Continuing the shower of spring en banc opinions from the Fifth Court, an eight-justice majority concluded that any “substantive nexus” between the relevant safety standards and health care was too attenuated to implicate the Texas Medical Liability Act on the following facts: “On May 25, 2014, Faber went to pick her mother up at Dayspring [Assisted Living Community] to take her to a hair styling appointment. Faber parked in Dayspring’s parking lot and asked a Dayspring employee to help Millie to the car. Millie, who had become a Dayspring resident only a week earlier, used a rolling walker and sat on it facing backwards as the Dayspring employee pushed her along the public sidewalk outside Dayspring’s entrance. Millie’s walker got caught in a large crack
in the sidewalk, causing her to fall and hit her head on the concrete.” 
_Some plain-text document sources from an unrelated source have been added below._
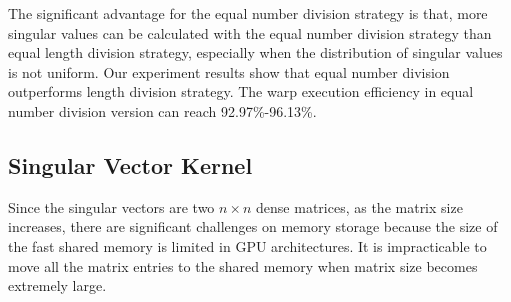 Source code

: The significant advantage for the equal number division strategy is that, more singular values can be calculated with the equal number division strategy than equal length division strategy, especially when the distribution of singular values is not uniform.
Our experiment results show that equal number division outperforms length division strategy.
The warp execution efficiency in equal number division version can reach 92.97\%-96.13\%.




\subsection{Singular Vector Kernel}
\label{sec_svector}
Since the singular vectors are
two $n\times n$ dense matrices, as the matrix size increases, there are
significant challenges on memory storage because the size of the fast shared memory is limited in GPU architectures.
It is impracticable to move all the matrix entries to the shared memory when matrix size becomes extremely large.

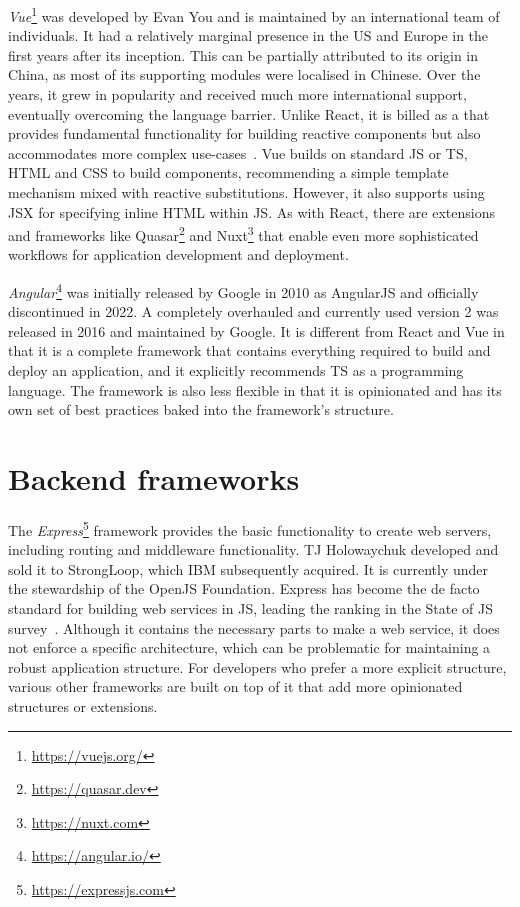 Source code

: \emph{Vue}\footnote{\url{https://vuejs.org/}} was developed by Evan You and is maintained by an international team of individuals.
It had a relatively marginal presence in the US and Europe in the first years after its inception.
This can be partially attributed to its origin in China, as most of its supporting modules were localised in Chinese.
Over the years, it grew in popularity and received much more international support, eventually overcoming the language barrier.
Unlike React, it is billed as a  that provides fundamental functionality for building reactive components but also accommodates more complex use-cases~\parencite{vueProgressiveFramework}.
Vue builds on standard \ac{JS} or \ac{TS}, \ac{HTML} and \ac{CSS} to build components, recommending a simple template mechanism mixed with reactive substitutions.
However, it also supports using \ac{JSX} for specifying inline \ac{HTML} within \ac{JS}.
As with React, there are extensions and frameworks like Quasar\footnote{\url{https://quasar.dev}} and Nuxt\footnote{\url{https://nuxt.com}} that enable even more sophisticated workflows for application development and deployment.

\emph{Angular}\footnote{\url{https://angular.io/}} was initially released by Google in 2010 as AngularJS and officially discontinued in 2022.
A completely overhauled and currently used version 2 was released in 2016 and maintained by Google.
It is different from React and Vue in that it is a complete framework that contains everything required to build and deploy an application, and it explicitly recommends \ac{TS} as a programming language.
The framework is also less flexible in that it is opinionated and has its own set of best practices baked into the framework's structure.




\section{Backend frameworks}
\label{sec:backend-frameworks}

The \emph{Express}\footnote{\url{https://expressjs.com}} framework provides the basic functionality to create web servers, including routing and middleware functionality.
TJ Holowaychuk developed and sold it to StrongLoop, which IBM subsequently acquired.
It is currently under the stewardship of the OpenJS Foundation.
Express has become the de facto standard for building web services in JS, leading the ranking in the State of JS survey~\parencite{mostUsedBackendFrameworks22}.
Although it contains the necessary parts to make a web service, it does not enforce a specific architecture, which can be problematic for maintaining a robust application structure.
For developers who prefer a more explicit structure, various other frameworks are built on top of it that add more opinionated structures or extensions.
A 5-justice dissent saw otherwise: “The facts that form the basis of Faber’s suit show that Smith did not simply trip over a crack in the sidewalk. Instead, she fell because a staff member of the health care institution in which she resided pushed her over a crack in the sidewalk while she was seated in a wheeled walker causing her to fall. Because of this, Faber’s claim is inextricably intertwined with the conduct of, and duties owed
by, Collin Creek as a health care provider.”  Faber v. Collin Creek Assisted Living Center, No. 05-18-00827-CV (May 3, 2021).